To be honest, I got a little distracted during the urchin collected period because there were so many worms around! I saw about 20 christmas tree worms, two social feather dusters and one split-crown feather duster. They’re really beautiful little things. There was one coral in particular covered by about 10 christmas tree worms in a variety of colors—from blue-grey to yellow to orangeish-brown. If you wave your hand in front of them they tuck themselves inside their tube to hide, then slowly reemerge after a moment. There will be pictures to come.
Hello everyone! Today was an exciting but tiring first full day at Glover’s Reef. We began the morning with a snorkeling scavenger hunt on the patch reefs nearby, looking for behaviors like antagonistic interactions as well as different kinds of organisms, followed by a transect activity on land to determine the abundance of crab holes in the area. After lunch, we went out to the reef for our second transect activity focusing on the abundance and density of different species of green algae.
While we were in the water, I got the chance to hold my first echinoderm (!!!!), a sea urchin. It was about the size of my palm, had a reddish brown body and pale cream colored spines that got slightly darker closer to its body, and was found among the seagrass beds by the dock. It was a West Indian Sea Egg (Tripneustes ventricosus). It felt kind of weird when I was holding it, with the mouth suctioning at my hand and the spines poking me ever so slightly, but it was really cool as well.

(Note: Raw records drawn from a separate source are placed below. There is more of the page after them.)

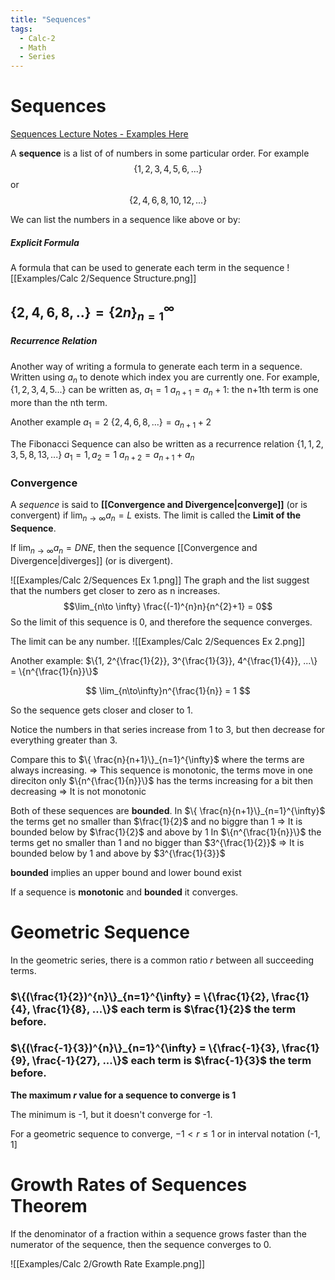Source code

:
 ```yaml
---
title: "Sequences"
tags:
  - Calc-2
  - Math
  - Series
---
```


# Sequences

[Sequences Lecture Notes - Examples Here](onenote:https://d.docs.live.net/f392cf082438fd86/Documents/My%20Notebook/CALC%202.one#section-id={0DEC288B-763B-483D-97EA-B892C3EC6B0B}&page-id={59AB16AA-B489-48A4-8D0B-50B9845CCF1C}&end)

A **sequence** is a list of of numbers in some particular order.
For example $$\{1, 2, 3, 4, 5, 6, ...\}$$
or $$\{2, 4, 6, 8, 10, 12, ...\}$$

We can list the numbers in a sequence like above or by:

##### Explicit Formula

A formula that can be used to generate each term in the sequence
![[Examples/Calc 2/Sequence Structure.png]]
## $\{2, 4, 6, 8, ..\} = \{2n\}_{n=1}^{\infty}$

##### Recurrence Relation

Another way of writing a formula to generate each term in a sequence.
Written using $a_n$ to denote which index you are currently one.
For example,
$\{1, 2, 3, 4, 5...\}$ can be written as,
$a_{1}= 1$
$a_{n+1}=a_{n}+1$: the n+1th term is one more than the nth term.

Another example
$a_{1}= 2$
$\{2, 4, 6, 8, ...\} = a_{n+1}+2$

The Fibonacci Sequence can also be written as a recurrence relation
$\{1, 1, 2, 3, 5, 8, 13, ...\}$
$a_{1}= 1, a_{2}= 1$
$a_{n+2}= a_{n+1}+ a_{n}$

### Convergence

A _sequence_ is said to **[[Convergence and Divergence|converge]]** (or is convergent) if $\lim_{n \to \infty} a_{n} = L$ exists. The limit is called the **Limit of the Sequence**.

If $\lim_{n \to \infty} a_{n} = DNE$, then the sequence [[Convergence and Divergence|diverges]] (or is divergent).

![[Examples/Calc 2/Sequences Ex 1.png]]
The graph and the list suggest that the numbers get closer to zero as n increases.
$$\lim_{n\to \infty} \frac{(-1)^{n}n}{n^{2}+1} = 0$$
So the limit of this sequence is 0, and therefore the sequence converges.

The limit can be any number.
![[Examples/Calc 2/Sequences Ex 2.png]]

Another example: $\{1, 2^{\frac{1}{2}}, 3^{\frac{1}{3}}, 4^{\frac{1}{4}}, ...\} = \{n^{\frac{1}{n}}\}$

$$
\lim_{n\to\infty}n^{\frac{1}{n}} = 1
$$

So the sequence gets closer and closer to 1.

Notice the numbers in that series increase from 1 to 3, but then decrease for everything greater than 3.

Compare this to $\{ \frac{n}{n+1}\}_{n=1}^{\infty}$ where the terms are always increasing.
=> This sequence is monotonic, the terms move in one direciton only
$\{n^{\frac{1}{n}}\}$ has the terms increasing for a bit then decreasing
=> It is not monotonic

Both of these sequences are **bounded**. In $\{ \frac{n}{n+1}\}_{n=1}^{\infty}$ the terms get no smaller than $\frac{1}{2}$ and no biggre than 1
=> It is bounded below by $\frac{1}{2}$ and above by 1
In $\{n^{\frac{1}{n}}\}$ the terms get no smaller than 1 and no bigger than $3^{\frac{1}{2}}$
=> It is bounded below by 1 and above by $3^{\frac{1}{3}}$

**bounded** implies an upper bound and lower bound exist

If a sequence is **monotonic** and **bounded** it converges.

# Geometric Sequence

In the geometric series, there is a common ratio $r$ between all succeeding terms.

### $\{(\frac{1}{2})^{n}\}_{n=1}^{\infty} = \{\frac{1}{2}, \frac{1}{4}, \frac{1}{8}, ...\}$ each term is $\frac{1}{2}$ the term before.

### $\{(\frac{-1}{3})^{n}\}_{n=1}^{\infty} = \{\frac{-1}{3}, \frac{1}{9}, \frac{-1}{27}, ...\}$ each term is $\frac{-1}{3}$ the term before.

**The maximum $r$ value for a sequence to converge is 1**

The minimum is -1, but it doesn't converge for -1.

For a geometric sequence to converge, $-1  < r \leq 1$ or in interval notation (-1, 1]

# Growth Rates of Sequences Theorem

If the denominator of a fraction within a sequence grows faster than the numerator of the sequence, then the sequence converges to 0.

![[Examples/Calc 2/Growth Rate Example.png]]
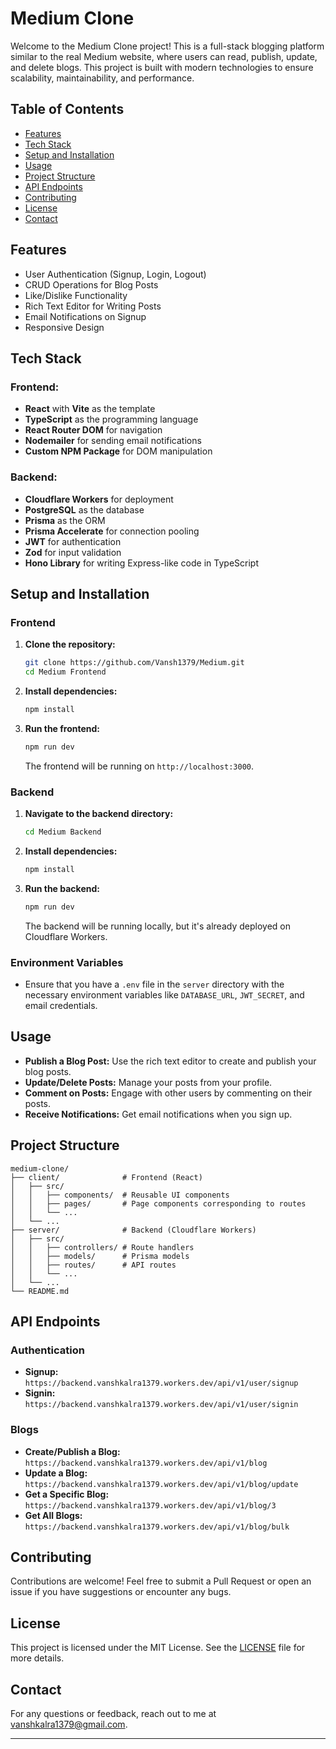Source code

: # Medium Clone

Welcome to the Medium Clone project! This is a full-stack blogging platform similar to the real Medium website, where users can read, publish, update, and delete blogs. This project is built with modern technologies to ensure scalability, maintainability, and performance.

## Table of Contents

- [Features](#features)
- [Tech Stack](#tech-stack)
- [Setup and Installation](#setup-and-installation)
- [Usage](#usage)
- [Project Structure](#project-structure)
- [API Endpoints](#api-endpoints)
- [Contributing](#contributing)
- [License](#license)
- [Contact](#contact)

## Features

- User Authentication (Signup, Login, Logout)
- CRUD Operations for Blog Posts
- Like/Dislike Functionality
- Rich Text Editor for Writing Posts
- Email Notifications on Signup
- Responsive Design

## Tech Stack

### Frontend:
- **React** with **Vite** as the template
- **TypeScript** as the programming language
- **React Router DOM** for navigation
- **Nodemailer** for sending email notifications
- **Custom NPM Package** for DOM manipulation

### Backend:
- **Cloudflare Workers** for deployment
- **PostgreSQL** as the database
- **Prisma** as the ORM
- **Prisma Accelerate** for connection pooling
- **JWT** for authentication
- **Zod** for input validation
- **Hono Library** for writing Express-like code in TypeScript

## Setup and Installation

### Frontend

1. **Clone the repository:**
   ```bash
   git clone https://github.com/Vansh1379/Medium.git
   cd Medium Frontend
   ```

2. **Install dependencies:**
   ```bash
   npm install
   ```

3. **Run the frontend:**
   ```bash
   npm run dev
   ```

   The frontend will be running on `http://localhost:3000`.

### Backend

1. **Navigate to the backend directory:**
   ```bash
   cd Medium Backend
   ```

2. **Install dependencies:**
   ```bash
   npm install
   ```

3. **Run the backend:**
   ```bash
   npm run dev
   ```

   The backend will be running locally, but it's already deployed on Cloudflare Workers.

### Environment Variables

- Ensure that you have a `.env` file in the `server` directory with the necessary environment variables like `DATABASE_URL`, `JWT_SECRET`, and email credentials.

## Usage

- **Publish a Blog Post:** Use the rich text editor to create and publish your blog posts.
- **Update/Delete Posts:** Manage your posts from your profile.
- **Comment on Posts:** Engage with other users by commenting on their posts.
- **Receive Notifications:** Get email notifications when you sign up.

## Project Structure

```plaintext
medium-clone/
├── client/              # Frontend (React)
│   ├── src/
│   │   ├── components/  # Reusable UI components
│   │   ├── pages/       # Page components corresponding to routes
│   │   └── ...
│   └── ...
├── server/              # Backend (Cloudflare Workers)
│   ├── src/
│   │   ├── controllers/ # Route handlers
│   │   ├── models/      # Prisma models
│   │   ├── routes/      # API routes
│   │   └── ...
│   └── ...
└── README.md
```

## API Endpoints

### Authentication
- **Signup:** `https://backend.vanshkalra1379.workers.dev/api/v1/user/signup`
- **Signin:** `https://backend.vanshkalra1379.workers.dev/api/v1/user/signin`

### Blogs
- **Create/Publish a Blog:** `https://backend.vanshkalra1379.workers.dev/api/v1/blog`
- **Update a Blog:** `https://backend.vanshkalra1379.workers.dev/api/v1/blog/update`
- **Get a Specific Blog:** `https://backend.vanshkalra1379.workers.dev/api/v1/blog/3`
- **Get All Blogs:** `https://backend.vanshkalra1379.workers.dev/api/v1/blog/bulk`

## Contributing

Contributions are welcome! Feel free to submit a Pull Request or open an issue if you have suggestions or encounter any bugs.

## License

This project is licensed under the MIT License. See the [LICENSE](LICENSE) file for more details.

## Contact

For any questions or feedback, reach out to me at [vanshkalra1379@gmail.com](mailto:vanshkalra@example.com).

---

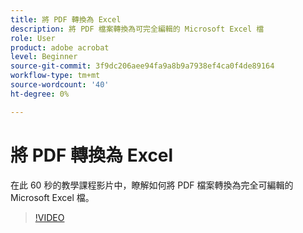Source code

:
 ```yaml
---
title: 將 PDF 轉換為 Excel
description: 將 PDF 檔案轉換為可完全編輯的 Microsoft Excel 檔
role: User
product: adobe acrobat
level: Beginner
source-git-commit: 3f9dc206aee94fa9a8b9a7938ef4ca0f4de89164
workflow-type: tm+mt
source-wordcount: '40'
ht-degree: 0%

---
```


# 將 PDF 轉換為 Excel

在此 60 秒的教學課程影片中，瞭解如何將 PDF 檔案轉換為完全可編輯的 Microsoft Excel 檔。

>[!VIDEO](https://video.tv.adobe.com/v/3409908?quality=12&learn=on&hidetitle=true)
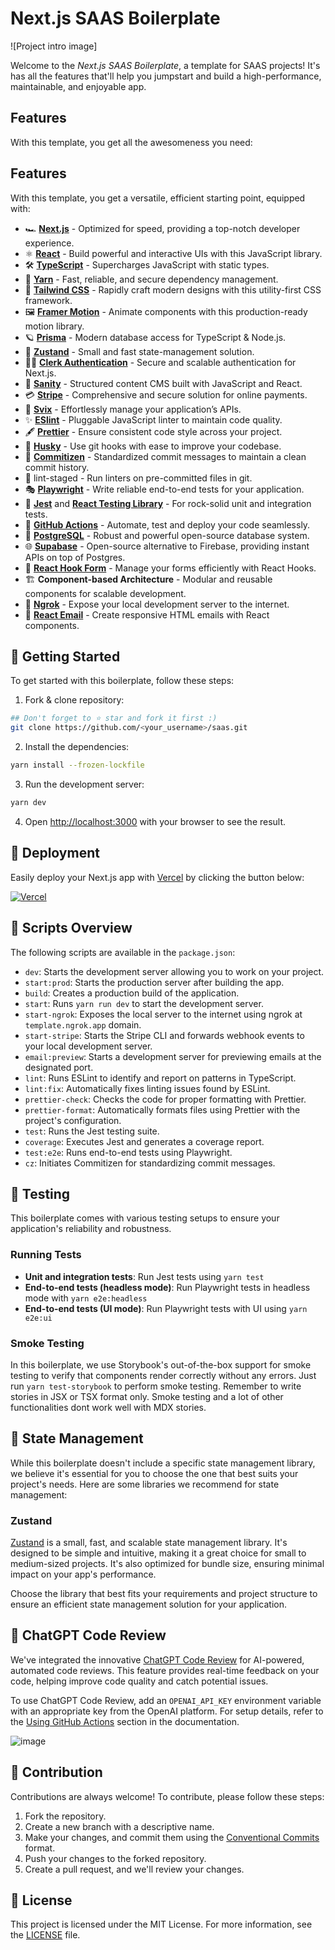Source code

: # Next.js SAAS Boilerplate

![Project intro image]

Welcome to the _Next.js SAAS Boilerplate_, a template for SAAS projects! It's has all the features that'll help you jumpstart and build a high-performance, maintainable, and enjoyable app. 

## Features

With this template, you get all the awesomeness you need:

## Features

With this template, you get a versatile, efficient starting point, equipped with:

- 🏎️ **[Next.js](https://nextjs.org/)** - Optimized for speed, providing a top-notch developer experience.
- ⚛️ **[React](https://reactjs.org/)** - Build powerful and interactive UIs with this JavaScript library.
- 🛠️ **[TypeScript](https://www.typescriptlang.org/)** - Supercharges JavaScript with static types.
- 🧶 **[Yarn](https://yarnpkg.com/)** - Fast, reliable, and secure dependency management.
- 💅 **[Tailwind CSS](https://tailwindcss.com/)** - Rapidly craft modern designs with this utility-first CSS framework.
- 🖼️ **[Framer Motion](https://framer.com/motion/)** - Animate components with this production-ready motion library.
- 🪐 **[Prisma](https://www.prisma.io/)** - Modern database access for TypeScript & Node.js.
- 🧪 **[Zustand](https://github.com/pmndrs/zustand)** - Small and fast state-management solution.
- 🧑‍💼 **[Clerk Authentication](https://clerk.dev/)** - Secure and scalable authentication for Next.js.
- 🧠 **[Sanity](https://www.sanity.io/)** - Structured content CMS built with JavaScript and React.
- 💳 **[Stripe](https://stripe.com/)** - Comprehensive and secure solution for online payments.
- 🔗 **[Svix](https://www.svix.com/)** - Effortlessly manage your application’s APIs.
- ✨ **[ESlint](https://eslint.org/)** - Pluggable JavaScript linter to maintain code quality.
- 🖋️ **[Prettier](https://prettier.io/)** - Ensure consistent code style across your project.
- 🐺 **[Husky](https://typicode.github.io/husky/)** - Use git hooks with ease to improve your codebase.
- 📝 **[Commitizen](https://github.com/commitizen/cz-cli)** - Standardized commit messages to maintain a clean commit history.
- 🧶 lint-staged - Run linters on pre-committed files in git.
- 🎭 **[Playwright](https://playwright.dev/)** - Write reliable end-to-end tests for your application.
- 🧪 **[Jest](https://jestjs.io/)** and **[React Testing Library](https://testing-library.com/react)** - For rock-solid unit and integration tests.
- 🚀 **[GitHub Actions](https://github.com/features/actions)** - Automate, test and deploy your code seamlessly.
- 🐘 **[PostgreSQL](https://www.postgresql.org/)** - Robust and powerful open-source database system.
- 🌐 **[Supabase](https://supabase.io/)** - Open-source alternative to Firebase, providing instant APIs on top of Postgres.
- 🎣 **[React Hook Form](https://react-hook-form.com/)** - Manage your forms efficiently with React Hooks.
- 🏗️ **Component-based Architecture** - Modular and reusable components for scalable development.
- 🚗 **[Ngrok](https://ngrok.com/)** - Expose your local development server to the internet.
- 📧 **[React Email](https://react.email/)** - Create responsive HTML emails with React components.


## 🎯 Getting Started

To get started with this boilerplate, follow these steps:

1. Fork & clone repository:

```bash
## Don't forget to ⭐ star and fork it first :)
git clone https://github.com/<your_username>/saas.git
```

2. Install the dependencies:

```bash
yarn install --frozen-lockfile
```

3. Run the development server:

```bash
yarn dev
```

4. Open [http://localhost:3000](http://localhost:3000) with your browser to see the result.

## 🚀 Deployment

Easily deploy your Next.js app with [Vercel](https://vercel.com/new?utm_medium=default-template&filter=next.js&utm_source=github&utm_campaign=next-enterprise) by clicking the button below:

[![Vercel](https://vercel.com/button)](https://vercel.com/new/git/external?repository-url=https://github.com/Blazity/next-enterprise)

## 📃 Scripts Overview

The following scripts are available in the `package.json`:

- `dev`: Starts the development server allowing you to work on your project.
- `start:prod`: Starts the production server after building the app.
- `build`: Creates a production build of the application.
- `start`: Runs `yarn run dev` to start the development server.
- `start-ngrok`: Exposes the local server to the internet using ngrok at `template.ngrok.app` domain.
- `start-stripe`: Starts the Stripe CLI and forwards webhook events to your local development server.
- `email:preview`: Starts a development server for previewing emails at the designated port.
- `lint`: Runs ESLint to identify and report on patterns in TypeScript.
- `lint:fix`: Automatically fixes linting issues found by ESLint.
- `prettier-check`: Checks the code for proper formatting with Prettier.
- `prettier-format`: Automatically formats files using Prettier with the project's configuration.
- `test`: Runs the Jest testing suite.
- `coverage`: Executes Jest and generates a coverage report.
- `test:e2e`: Runs end-to-end tests using Playwright.
- `cz`: Initiates Commitizen for standardizing commit messages.

## 🧪 Testing

This boilerplate comes with various testing setups to ensure your application's reliability and robustness.

### Running Tests

- **Unit and integration tests**: Run Jest tests using `yarn test`
- **End-to-end tests (headless mode)**: Run Playwright tests in headless mode with `yarn e2e:headless`
- **End-to-end tests (UI mode)**: Run Playwright tests with UI using `yarn e2e:ui`


### Smoke Testing

In this boilerplate, we use Storybook's out-of-the-box support for smoke testing to verify that components render correctly without any errors. Just run `yarn test-storybook` to perform smoke testing. Remember to write stories in JSX or TSX format only. Smoke testing and a lot of other functionalities dont work well with MDX stories.

## 💾 State Management

While this boilerplate doesn't include a specific state management library, we believe it's essential for you to choose the one that best suits your project's needs. Here are some libraries we recommend for state management:

### Zustand

[Zustand](https://github.com/pmndrs/zustand) is a small, fast, and scalable state management library. It's designed to be simple and intuitive, making it a great choice for small to medium-sized projects. It's also optimized for bundle size, ensuring minimal impact on your app's performance.

Choose the library that best fits your requirements and project structure to ensure an efficient state management solution for your application.

## 🤖 ChatGPT Code Review

We've integrated the innovative [ChatGPT Code Review](https://github.com/anc95/ChatGPT-CodeReview) for AI-powered, automated code reviews. This feature provides real-time feedback on your code, helping improve code quality and catch potential issues.

To use ChatGPT Code Review, add an `OPENAI_API_KEY` environment variable with an appropriate key from the OpenAI platform. For setup details, refer to the [Using GitHub Actions](https://github.com/anc95/ChatGPT-CodeReview#using-github-actions) section in the documentation.

![image](https://user-images.githubusercontent.com/28964599/233685071-e1371edf-6359-41c3-a989-335d6ee09cb7.png)


## 🤝 Contribution

Contributions are always welcome! To contribute, please follow these steps:

1. Fork the repository.
2. Create a new branch with a descriptive name.
3. Make your changes, and commit them using the [Conventional Commits](https://www.conventionalcommits.org/) format.
4. Push your changes to the forked repository.
5. Create a pull request, and we'll review your changes.

## 📜 License

This project is licensed under the MIT License. For more information, see the [LICENSE](./LICENSE) file.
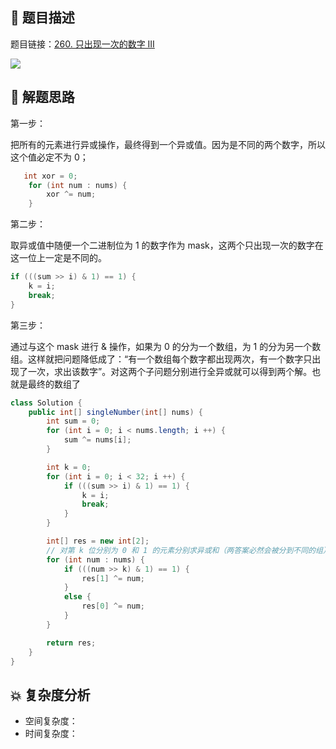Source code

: ## 📃 题目描述

题目链接：[260. 只出现一次的数字 III](https://leetcode.cn/problems/single-number-iii/)

![](https://cs-wiki.oss-cn-shanghai.aliyuncs.com/img/image-20220907224516783.png)

## 🔔 解题思路

第一步：

把所有的元素进行异或操作，最终得到一个异或值。因为是不同的两个数字，所以这个值必定不为 0；


```java
   int xor = 0;
    for (int num : nums) {
        xor ^= num;
    } 
```
第二步：

取异或值中随便一个二进制位为 1 的数字作为 mask，这两个只出现一次的数字在这一位上一定是不同的。

```java
if (((sum >> i) & 1) == 1) {
	k = i;
	break;
}
```

第三步：

通过与这个 mask 进行 & 操作，如果为 0 的分为一个数组，为 1 的分为另一个数组。这样就把问题降低成了：“有一个数组每个数字都出现两次，有一个数字只出现了一次，求出该数字”。对这两个子问题分别进行全异或就可以得到两个解。也就是最终的数组了


```java
class Solution {
    public int[] singleNumber(int[] nums) {
        int sum = 0;
        for (int i = 0; i < nums.length; i ++) {
            sum ^= nums[i];
        }

        int k = 0;
        for (int i = 0; i < 32; i ++) {
            if (((sum >> i) & 1) == 1) {
                k = i;
                break;
            }
        }

        int[] res = new int[2];
        // 对第 k 位分别为 0 和 1 的元素分别求异或和（两答案必然会被分到不同的组）
        for (int num : nums) {
            if (((num >> k) & 1) == 1) {
                res[1] ^= num;
            }
            else {
                res[0] ^= num;
            }
        }

        return res;
    }
}
```

## 💥 复杂度分析

- 空间复杂度：
- 时间复杂度：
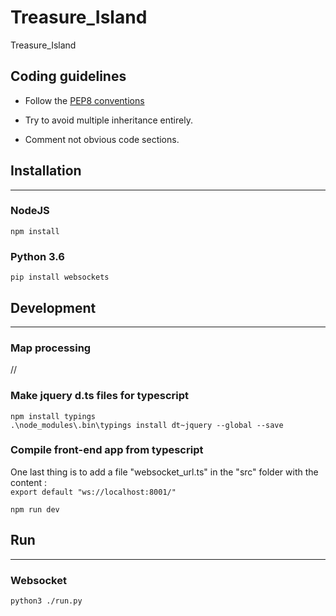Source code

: # Treasure_Island
Treasure_Island


## Coding guidelines
- Follow the [PEP8 conventions](https://peps.python.org/pep-0008/)

- Try to avoid multiple inheritance entirely.

- Comment not obvious code sections.

## Installation
___

### NodeJS

```npm install```

### Python 3.6

```pip install websockets```

## Development
___

### Map processing

//

### Make jquery d.ts files for typescript

```npm install typings``` \
```.\node_modules\.bin\typings install dt~jquery --global --save```

### Compile front-end app from typescript

One last thing is to add a file "websocket_url.ts" in the "src" folder with the content : \
```export default "ws://localhost:8001/"```

```npm run dev```

## Run
___

### Websocket

```python3 ./run.py```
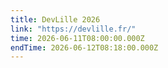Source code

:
 ```yaml
---
title: DevLille 2026
link: "https://devlille.fr/"
time: 2026-06-11T08:00:00.000Z
endTime: 2026-06-12T08:18:00.000Z
---
```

Later on, we visited an area covered with fossilized coral. It was fascinating to examine the (almost) perfectly preserved pieces and try to identify them. I learned a lot about the different kinds of polyps and ridges that a coral can have and I’m looking forward to going back out to the reefs to look for the live versions of all the corals we saw. That’s all for today everybody! Thanks for reading! 🙂
Today we left land and moved out to sea. I enjoyed our long boat ride out to Glover’s Atoll, its been a while since I’ve been on the ocean and the waves felt great. It’s a beautiful place out here. After orientation we hopped in the water for a quick snorkel on the patch reef. I ended up having a few technical difficulties towards the end that hopefully practice will resolve.
I am already having more luck with this taxonomic group. I saw two orange Pomatostegus stellatus (star horseshoe worms) growing on a coral, and apparently Grace found Spirobranchus giganteus (christmas tree worms) as well. Besides annelids I saw staghorn coral, a queen conch, a ray, and a ton of fish, soft coral and sponges I couldn’t specifically identify.